Le Musée d’Art et d’Histoire du Judaïsme (MAHJ) présente actuellement l’exposition Saviv saviv de Carole Benzaken (née en 1964, à Grenoble). Dans les années 1990, elle a participé au renouveau de la peinture contemporaine, grâce à l’utilisation d’une palette colorée, lumineuse et à une approche singulière de l’image peinte. En effet, elle collecte des images médiatiques extraites des journaux, d’Internet, au cinéma, elle sélectionne des captures d’écrans ou photographie les paysages urbains, la nature et les individus rencontrés. À partir de ce flot d’images numériques, elle procède à un travail de reformulation plastique via la peinture où s’entremêlent imaginaires collectifs et personnels. Carole Benzaken s’attache aux textures, aux détails et aux imperfections de ces images glanées. Elles sont pixélisées, floutées, nous y décelons des formes, des paysages, des figures humaines, noyés dans la couleur et le mouvement. Les toiles, soit des grands formats, soit des formats plus petits présentés les uns à la suite des autres telles les images d’un film dont l’histoire se déroule sous nos yeux. Un rapport à la vidéo et au cinéma qui joue un rôle important dans sa conception même de l’image.

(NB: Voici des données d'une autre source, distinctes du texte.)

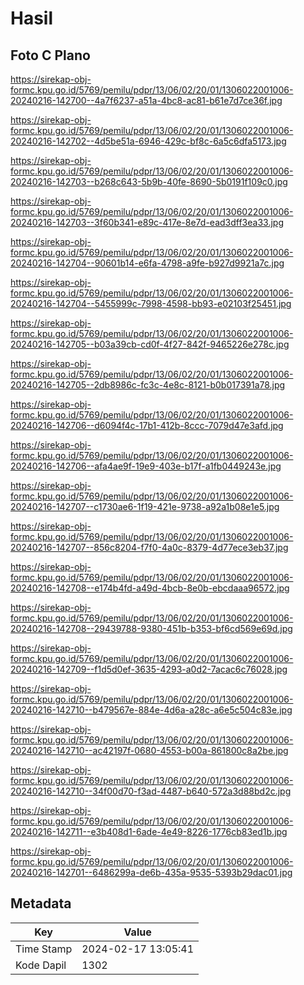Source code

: # Hasil

## Foto C Plano

https://sirekap-obj-formc.kpu.go.id/5769/pemilu/pdpr/13/06/02/20/01/1306022001006-20240216-142700--4a7f6237-a51a-4bc8-ac81-b61e7d7ce36f.jpg

https://sirekap-obj-formc.kpu.go.id/5769/pemilu/pdpr/13/06/02/20/01/1306022001006-20240216-142702--4d5be51a-6946-429c-bf8c-6a5c6dfa5173.jpg

https://sirekap-obj-formc.kpu.go.id/5769/pemilu/pdpr/13/06/02/20/01/1306022001006-20240216-142703--b268c643-5b9b-40fe-8690-5b0191f109c0.jpg

https://sirekap-obj-formc.kpu.go.id/5769/pemilu/pdpr/13/06/02/20/01/1306022001006-20240216-142703--3f60b341-e89c-417e-8e7d-ead3dff3ea33.jpg

https://sirekap-obj-formc.kpu.go.id/5769/pemilu/pdpr/13/06/02/20/01/1306022001006-20240216-142704--90601b14-e6fa-4798-a9fe-b927d9921a7c.jpg

https://sirekap-obj-formc.kpu.go.id/5769/pemilu/pdpr/13/06/02/20/01/1306022001006-20240216-142704--5455999c-7998-4598-bb93-e02103f25451.jpg

https://sirekap-obj-formc.kpu.go.id/5769/pemilu/pdpr/13/06/02/20/01/1306022001006-20240216-142705--b03a39cb-cd0f-4f27-842f-9465226e278c.jpg

https://sirekap-obj-formc.kpu.go.id/5769/pemilu/pdpr/13/06/02/20/01/1306022001006-20240216-142705--2db8986c-fc3c-4e8c-8121-b0b017391a78.jpg

https://sirekap-obj-formc.kpu.go.id/5769/pemilu/pdpr/13/06/02/20/01/1306022001006-20240216-142706--d6094f4c-17b1-412b-8ccc-7079d47e3afd.jpg

https://sirekap-obj-formc.kpu.go.id/5769/pemilu/pdpr/13/06/02/20/01/1306022001006-20240216-142706--afa4ae9f-19e9-403e-b17f-a1fb0449243e.jpg

https://sirekap-obj-formc.kpu.go.id/5769/pemilu/pdpr/13/06/02/20/01/1306022001006-20240216-142707--c1730ae6-1f19-421e-9738-a92a1b08e1e5.jpg

https://sirekap-obj-formc.kpu.go.id/5769/pemilu/pdpr/13/06/02/20/01/1306022001006-20240216-142707--856c8204-f7f0-4a0c-8379-4d77ece3eb37.jpg

https://sirekap-obj-formc.kpu.go.id/5769/pemilu/pdpr/13/06/02/20/01/1306022001006-20240216-142708--e174b4fd-a49d-4bcb-8e0b-ebcdaaa96572.jpg

https://sirekap-obj-formc.kpu.go.id/5769/pemilu/pdpr/13/06/02/20/01/1306022001006-20240216-142708--29439788-9380-451b-b353-bf6cd569e69d.jpg

https://sirekap-obj-formc.kpu.go.id/5769/pemilu/pdpr/13/06/02/20/01/1306022001006-20240216-142709--f1d5d0ef-3635-4293-a0d2-7acac6c76028.jpg

https://sirekap-obj-formc.kpu.go.id/5769/pemilu/pdpr/13/06/02/20/01/1306022001006-20240216-142710--b479567e-884e-4d6a-a28c-a6e5c504c83e.jpg

https://sirekap-obj-formc.kpu.go.id/5769/pemilu/pdpr/13/06/02/20/01/1306022001006-20240216-142710--ac42197f-0680-4553-b00a-861800c8a2be.jpg

https://sirekap-obj-formc.kpu.go.id/5769/pemilu/pdpr/13/06/02/20/01/1306022001006-20240216-142710--34f00d70-f3ad-4487-b640-572a3d88bd2c.jpg

https://sirekap-obj-formc.kpu.go.id/5769/pemilu/pdpr/13/06/02/20/01/1306022001006-20240216-142711--e3b408d1-6ade-4e49-8226-1776cb83ed1b.jpg

https://sirekap-obj-formc.kpu.go.id/5769/pemilu/pdpr/13/06/02/20/01/1306022001006-20240216-142701--6486299a-de6b-435a-9535-5393b29dac01.jpg


## Metadata

| Key        | Value               |
| ---------- | ------------------- |
| Time Stamp | 2024-02-17 13:05:41 |
| Kode Dapil | 1302                |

Après avoir vécu et travaillé aux Etats-Unis, Carole Benzaken revient en Europe, sur la terre d’une histoire douloureuse, non digérée. En 2009, elle est invitée à exposer dans le cadre du festival Ars Cameralis au centre d’art de Bielsko Biala à Katowice en Pologne. Rapidement elle découvre que le centre a été construit en 1950 sur les cendres d’une synagogue incendiée par les nazis en 1939. Une terrible révélation qui résonne en elle. « Être si près de la faille, si proche de l’insupportable. » Elle est saisie par le choc qui l’amène à une exploration intense des lieux, de l’Histoire, de sa propre histoire dont elle capte des fragments dans les paysages, les pierres et les livres sacrés. Un travail mémoriel qui la conduit vers le camp de Birkenau (où elle apprend que la traduction de Birkenau est « le petit bois de bouleaux »).
Revenir du bout du monde jusqu’à soi. C’est bien souvent notre histoire personnelle qui guette au coin d’une rue ou d’une image trouvée par hasard. Du Pacifique jusqu’à Paris, pour me diriger vers ce que j’avais fui de toutes mes forces…, une Europe construite sur la pesanteur des non-dits et sur une culpabilité à plusieurs têtes mais sans visage, tissée à l’Est, mais entretenue à l’Ouest. [Carole Benzaken, 2011].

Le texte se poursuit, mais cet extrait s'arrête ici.